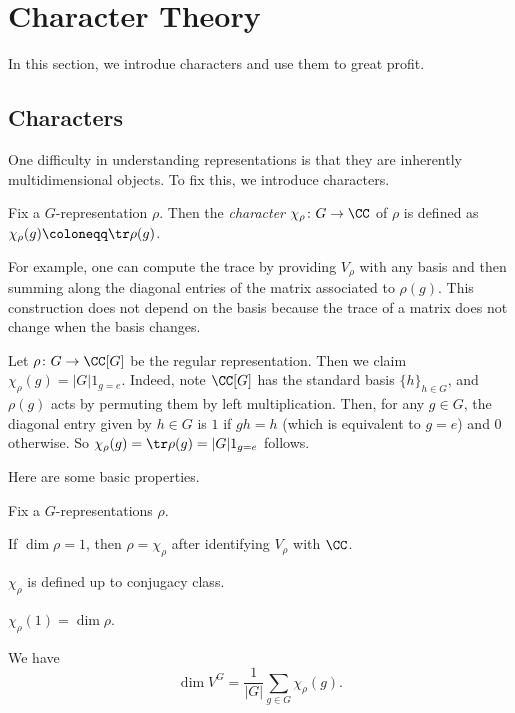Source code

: \documentclass{article}
\begin{document}
\section{Character Theory}
In this section, we introdue characters and use them to great profit.

\subsection{Characters}
One difficulty in understanding representations is that they are inherently multidimensional objects. To fix this, we introduce characters.
\begin{definition}[character]
	Fix a $G$-representation $\rho$. Then the \textit{character} $\chi_\rho\colon G\to\CC$ of $\rho$ is defined as $\chi_\rho(g)\coloneqq\tr\rho(g)$.
\end{definition}
For example, one can compute the trace by providing $V_\rho$ with any basis and then summing along the diagonal entries of the matrix associated to $\rho(g)$. This construction does not depend on the basis because the trace of a matrix does not change when the basis changes.
\begin{example} \label{ex:regular-character}
	Let $\rho\colon G\to\CC[G]$ be the regular representation. Then we claim $\chi_\rho(g)=|G|1_{g=e}$. Indeed, note $\CC[G]$ has the standard basis $\{h\}_{h\in G}$, and $\rho(g)$ acts by permuting them by left multiplication. Then, for any $g\in G$, the diagonal entry given by $h\in G$ is $1$ if $gh=h$ (which is equivalent to $g=e$) and $0$ otherwise. So $\chi_\rho(g)=\tr\rho(g)=|G|1_{g=e}$ follows.
\end{example}
Here are some basic properties.
\begin{lemma} \label{lem:char-comps}
	Fix a $G$-representations $\rho$.
	\begin{listalph}
		\item If $\dim\rho=1$, then $\rho=\chi_\rho$ after identifying $V_\rho$ with $\CC$.
		\item $\chi_\rho$ is defined up to conjugacy class.
		\item $\chi_\rho(1)=\dim\rho$.
		\item We have
		\[\dim V^G=\frac1{|G|}\sum_{g\in G}\chi_\rho(g).\]
	\end{listalph}
\end{lemma}
\end{document}
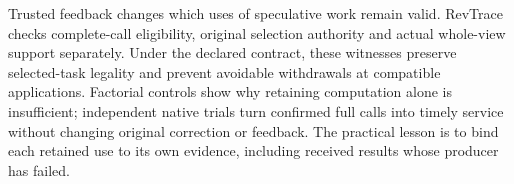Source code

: Trusted feedback changes which uses of speculative work remain valid.
RevTrace checks complete-call eligibility, original selection authority
and actual whole-view support separately. Under the declared contract,
these witnesses preserve selected-task legality and prevent avoidable
withdrawals at compatible applications. Factorial controls show why
retaining computation alone is insufficient; independent native trials
turn confirmed full calls into timely service without changing original
correction or feedback. The practical lesson is to bind each retained use
to its own evidence, including received results whose producer has failed.
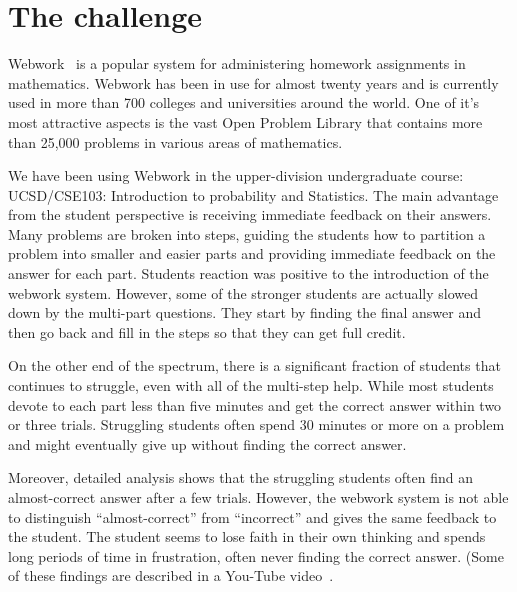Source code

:\documentclass{sigchi}
\begin{document}


\section{The challenge}
Webwork~\cite{WebWork} is a popular system for administering homework
assignments in mathematics. Webwork has been in use for almost twenty
years and is currently used in more than 700 colleges and universities
around the world. One of it's most attractive aspects is the vast
Open Problem Library that contains more than 25,000 problems in
various areas of mathematics.

We have been using Webwork in the upper-division undergraduate course:
UCSD/CSE103: Introduction to probability and Statistics. The main
advantage from the student perspective is receiving immediate feedback
on their answers. Many problems are broken into steps, guiding the
students how to partition a problem into smaller and easier parts and
providing immediate feedback on the answer for each part. Students
reaction was positive to the introduction of the webwork
system. However, some of the stronger students are actually slowed
down by the multi-part questions. They start by finding the final
answer and then go back and fill in the steps so that they can get
full credit.

On the other end of the spectrum, there is a significant fraction of
students that continues to struggle, even with all of the multi-step
help.  While most students devote to each part less than five minutes
and get the correct answer within two or three trials. Struggling
students often spend 30 minutes or more on a problem and might
eventually give up without finding the correct answer.

Moreover, detailed analysis shows that the struggling students often
find an almost-correct answer after a few trials. However, the webwork
system is not able to distinguish ``almost-correct'' from
``incorrect'' and gives the same feedback to the student. The student
seems to lose faith in their own thinking and spends long periods of
time in frustration, often never finding the correct answer.  (Some of
these findings are described in a You-Tube video~\cite{ElkherjFr2013}.
\end{document}
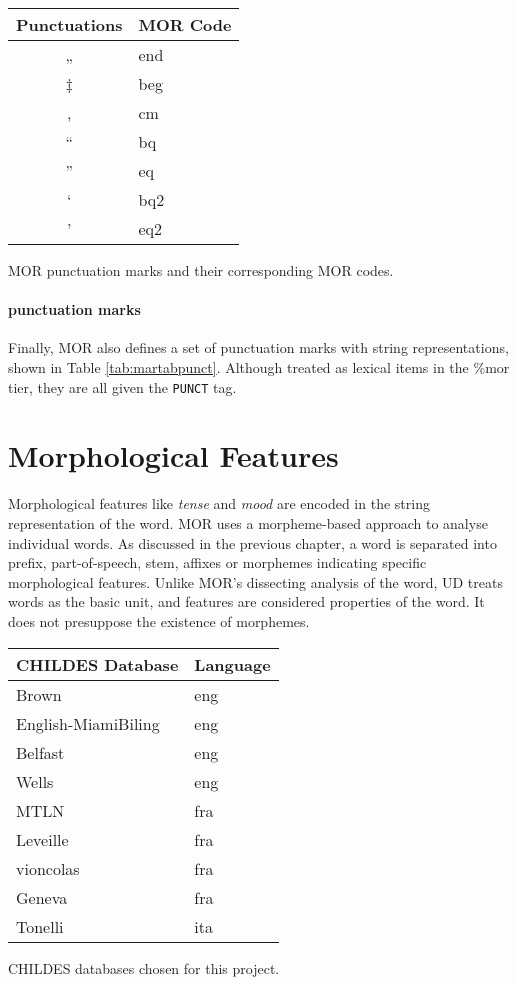 \begin{margintable}[1\baselineskip] %
\begin{tabularx}{0.85\textwidth}{@{}cl@{}}
\toprule
Punctuations & MOR Code\\\midrule
„ & end\\
‡ & beg\\
, & cm\\
“ & bq\\
” & eq\\
‘ & bq2\\
’ & eq2\\\bottomrule
\end{tabularx}
\caption{\label{tab:martabpunct}MOR punctuation marks and their corresponding MOR codes.}
\footnotesize
\end{margintable}

\paragraph{punctuation marks}
Finally, MOR also defines a set of punctuation marks with string representations, shown in Table \ref{tab:martabpunct}. Although treated as lexical items in the \%mor tier, they are all given the \texttt{PUNCT} tag.

\section{Morphological Features}
\label{sec:feats}

Morphological features like \emph{tense} and \emph{mood} are encoded in the string representation of the word. MOR uses a morpheme-based approach to analyse individual words. As discussed in the previous chapter, a word is separated into prefix, part-of-speech, stem, affixes or morphemes indicating specific morphological features. Unlike MOR's dissecting analysis of the word, UD treats words as the basic unit, and features are considered properties of the word. It does not presuppose the existence of morphemes.

\begin{margintable}[1\baselineskip]
\begin{tabularx}{1\textwidth}{@{}ll@{}}
\toprule
\textbf{CHILDES Database} & \textbf{Language}\\ \midrule
    Brown & eng\\
    English-MiamiBiling & eng\\
    Belfast & eng\\
    Wells & eng\\
    MTLN & fra\\
    Leveille & fra\\
    vioncolas & fra\\
    Geneva & fra\\
    Tonelli & ita\\\bottomrule
\end{tabularx}
\caption{\label{tab:martabdb}CHILDES databases chosen for this project.}
\footnotesize
\end{margintable}


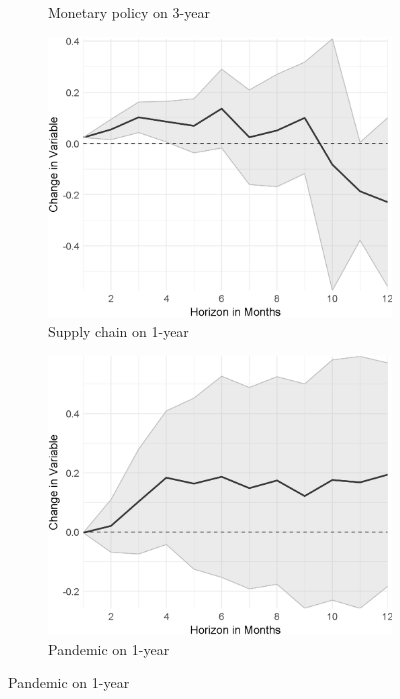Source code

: \begin{figure}[H]
\begin{subfigure}{00.32\textwidth}
	\caption{Monetary policy on 3-year}
\end{subfigure}
\begin{subfigure}{00.32\textwidth}
	\includegraphics[width=1\textwidth]{output/lp/baseline/level/supply_chain/supply_chainonexpectations1y_djn.eps}
	\caption{Supply chain on 1-year}
\end{subfigure}
\begin{subfigure}{00.32\textwidth}
	\includegraphics[width=1\textwidth]{output/lp/baseline/level/pandemic/pandemiconexpectations1y_djn.eps}
	\caption{Pandemic on 1-year}
\end{subfigure}

\end{figure}
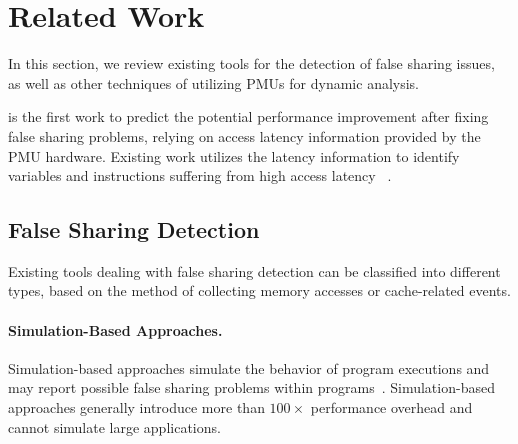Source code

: \section{Related Work}

\label{sec:relatedwork}

 

In this section, we review existing tools for the detection of false sharing issues, as well as other techniques of utilizing PMUs for dynamic analysis.

\cheetah{} is the first work to predict the potential performance improvement after fixing false sharing problems, relying on access latency information provided by the PMU hardware. Existing work utilizes the latency information to identify variables and instructions suffering from high access latency ~\cite{ibs-sc, ibs-pact}. 

\subsection{False Sharing Detection}

Existing tools dealing with false sharing detection can be classified into different types, based on the method of collecting memory accesses or cache-related events. 

\paragraph{Simulation-Based Approaches.} Simulation-based approaches simulate the behavior of program executions and may report possible false sharing problems within programs~\cite{falseshare:simulator}. Simulation-based approaches generally introduce more than $100\times$ performance overhead and cannot simulate large applications. 

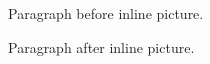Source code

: \documentclass[11pt,a4paper]{article}
\begin{document}
Paragraph before inline picture.

\begin{figure}[h]
\end{figure}

Paragraph after inline picture.
\end{document}
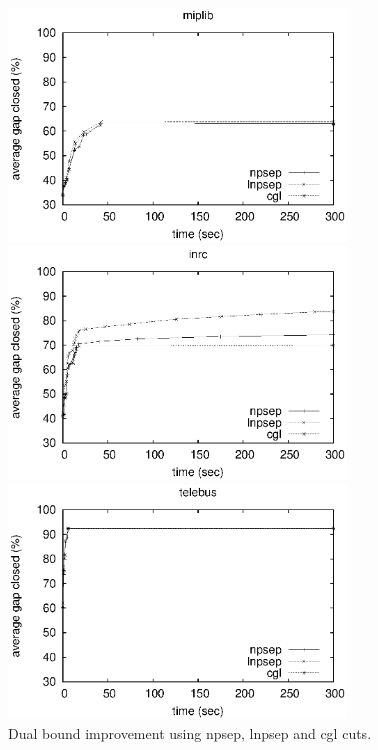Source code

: \documentclass{endm}
\begin{document}
\begin{figure}	
	\begin{minipage}[h]{.5\textwidth}
		\begin{center}
			\includegraphics[width=0.8\textwidth]{miplib.eps}
		\end{center}
	\end{minipage}
	\begin{minipage}[h]{.5\textwidth}
		\begin{center}
			\includegraphics[width=0.8\textwidth]{nurse.eps}
		\end{center}
	\end{minipage}
	\begin{minipage}[h]{.5\textwidth}
		\begin{center}
			\includegraphics[width=0.8\textwidth]{telebus.eps}
		\end{center}
	\end{minipage}
	\caption{Dual bound improvement using npsep, lnpsep and cgl cuts.}
	\label{figExperiments}
\end{figure}
\end{document}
:::
_Exercise instructions:_
A verbatim copy of the records is needed, with all images omitted.

_Answer to this task:_
Source code

: \documentclass{article}
\begin{document}
\section{Character Theory}
In this section, we introdue characters and use them to great profit.

\subsection{Characters}
One difficulty in understanding representations is that they are inherently multidimensional objects. To fix this, we introduce characters.
\begin{definition}[character]
	Fix a $G$-representation $\rho$. Then the \textit{character} $\chi_\rho\colon G\to\CC$ of $\rho$ is defined as $\chi_\rho(g)\coloneqq\tr\rho(g)$.
\end{definition}
For example, one can compute the trace by providing $V_\rho$ with any basis and then summing along the diagonal entries of the matrix associated to $\rho(g)$. This construction does not depend on the basis because the trace of a matrix does not change when the basis changes.
\begin{example} \label{ex:regular-character}
	Let $\rho\colon G\to\CC[G]$ be the regular representation. Then we claim $\chi_\rho(g)=|G|1_{g=e}$. Indeed, note $\CC[G]$ has the standard basis $\{h\}_{h\in G}$, and $\rho(g)$ acts by permuting them by left multiplication. Then, for any $g\in G$, the diagonal entry given by $h\in G$ is $1$ if $gh=h$ (which is equivalent to $g=e$) and $0$ otherwise. So $\chi_\rho(g)=\tr\rho(g)=|G|1_{g=e}$ follows.
\end{example}
Here are some basic properties.
\begin{lemma} \label{lem:char-comps}
	Fix a $G$-representations $\rho$.
	\begin{listalph}
		\item If $\dim\rho=1$, then $\rho=\chi_\rho$ after identifying $V_\rho$ with $\CC$.
		\item $\chi_\rho$ is defined up to conjugacy class.
		\item $\chi_\rho(1)=\dim\rho$.
		\item We have
		\[\dim V^G=\frac1{|G|}\sum_{g\in G}\chi_\rho(g).\]
	\end{listalph}
\end{lemma}
\end{document}
Source code

: Trusted feedback changes which uses of speculative work remain valid.
RevTrace checks complete-call eligibility, original selection authority
and actual whole-view support separately. Under the declared contract,
these witnesses preserve selected-task legality and prevent avoidable
withdrawals at compatible applications. Factorial controls show why
retaining computation alone is insufficient; independent native trials
turn confirmed full calls into timely service without changing original
correction or feedback. The practical lesson is to bind each retained use
to its own evidence, including received results whose producer has failed.
Source code

:\documentclass{sigchi}
\begin{document}


\section{The challenge}
Webwork~\cite{WebWork} is a popular system for administering homework
assignments in mathematics. Webwork has been in use for almost twenty
years and is currently used in more than 700 colleges and universities
around the world. One of it's most attractive aspects is the vast
Open Problem Library that contains more than 25,000 problems in
various areas of mathematics.

We have been using Webwork in the upper-division undergraduate course:
UCSD/CSE103: Introduction to probability and Statistics. The main
advantage from the student perspective is receiving immediate feedback
on their answers. Many problems are broken into steps, guiding the
students how to partition a problem into smaller and easier parts and
providing immediate feedback on the answer for each part. Students
reaction was positive to the introduction of the webwork
system. However, some of the stronger students are actually slowed
down by the multi-part questions. They start by finding the final
answer and then go back and fill in the steps so that they can get
full credit.

On the other end of the spectrum, there is a significant fraction of
students that continues to struggle, even with all of the multi-step
help.  While most students devote to each part less than five minutes
and get the correct answer within two or three trials. Struggling
students often spend 30 minutes or more on a problem and might
eventually give up without finding the correct answer.

Moreover, detailed analysis shows that the struggling students often
find an almost-correct answer after a few trials. However, the webwork
system is not able to distinguish ``almost-correct'' from
``incorrect'' and gives the same feedback to the student. The student
seems to lose faith in their own thinking and spends long periods of
time in frustration, often never finding the correct answer.  (Some of
these findings are described in a You-Tube video~\cite{ElkherjFr2013}.
\end{document}
 \begin{margintable}[1\baselineskip] %
\begin{tabularx}{0.85\textwidth}{@{}cl@{}}
\toprule
Punctuations & MOR Code\\\midrule
„ & end\\
‡ & beg\\
, & cm\\
“ & bq\\
” & eq\\
‘ & bq2\\
’ & eq2\\\bottomrule
\end{tabularx}
\caption{\label{tab:martabpunct}MOR punctuation marks and their corresponding MOR codes.}
\footnotesize
\end{margintable}

\paragraph{punctuation marks}
Finally, MOR also defines a set of punctuation marks with string representations, shown in Table \ref{tab:martabpunct}. Although treated as lexical items in the \%mor tier, they are all given the \texttt{PUNCT} tag.

\section{Morphological Features}
\label{sec:feats}

Morphological features like \emph{tense} and \emph{mood} are encoded in the string representation of the word. MOR uses a morpheme-based approach to analyse individual words. As discussed in the previous chapter, a word is separated into prefix, part-of-speech, stem, affixes or morphemes indicating specific morphological features. Unlike MOR's dissecting analysis of the word, UD treats words as the basic unit, and features are considered properties of the word. It does not presuppose the existence of morphemes.

\begin{margintable}[1\baselineskip]
\begin{tabularx}{1\textwidth}{@{}ll@{}}
\toprule
\textbf{CHILDES Database} & \textbf{Language}\\ \midrule
    Brown & eng\\
    English-MiamiBiling & eng\\
    Belfast & eng\\
    Wells & eng\\
    MTLN & fra\\
    Leveille & fra\\
    vioncolas & fra\\
    Geneva & fra\\
    Tonelli & ita\\\bottomrule
\end{tabularx}
\caption{\label{tab:martabdb}CHILDES databases chosen for this project.}
\footnotesize
\end{margintable}


Source code

: \begin{figure}[H]
\begin{subfigure}{00.32\textwidth}
	\caption{Monetary policy on 3-year}
\end{subfigure}
\begin{subfigure}{00.32\textwidth}
	\includegraphics[width=1\textwidth]{output/lp/baseline/level/supply_chain/supply_chainonexpectations1y_djn.eps}
	\caption{Supply chain on 1-year}
\end{subfigure}
\begin{subfigure}{00.32\textwidth}
	\includegraphics[width=1\textwidth]{output/lp/baseline/level/pandemic/pandemiconexpectations1y_djn.eps}
	\caption{Pandemic on 1-year}
\end{subfigure}

\end{figure}
Source code

: \section{Related Work}

\label{sec:relatedwork}

 

In this section, we review existing tools for the detection of false sharing issues, as well as other techniques of utilizing PMUs for dynamic analysis.

\cheetah{} is the first work to predict the potential performance improvement after fixing false sharing problems, relying on access latency information provided by the PMU hardware. Existing work utilizes the latency information to identify variables and instructions suffering from high access latency ~\cite{ibs-sc, ibs-pact}. 

\subsection{False Sharing Detection}

Existing tools dealing with false sharing detection can be classified into different types, based on the method of collecting memory accesses or cache-related events. 

\paragraph{Simulation-Based Approaches.} Simulation-based approaches simulate the behavior of program executions and may report possible false sharing problems within programs~\cite{falseshare:simulator}. Simulation-based approaches generally introduce more than $100\times$ performance overhead and cannot simulate large applications. 

Source code

: \documentclass[11pt,a4paper]{article}
\begin{document}
Paragraph before inline picture.

\begin{figure}[h]
\end{figure}

Paragraph after inline picture.
\end{document}
Source code

: \documentclass{endm}
\begin{document}
\begin{figure}	
	\begin{minipage}[h]{.5\textwidth}
		\begin{center}
			\includegraphics[width=0.8\textwidth]{miplib.eps}
		\end{center}
	\end{minipage}
	\begin{minipage}[h]{.5\textwidth}
		\begin{center}
			\includegraphics[width=0.8\textwidth]{nurse.eps}
		\end{center}
	\end{minipage}
	\begin{minipage}[h]{.5\textwidth}
		\begin{center}
			\includegraphics[width=0.8\textwidth]{telebus.eps}
		\end{center}
	\end{minipage}
	\caption{Dual bound improvement using npsep, lnpsep and cgl cuts.}
	\label{figExperiments}
\end{figure}
\end{document}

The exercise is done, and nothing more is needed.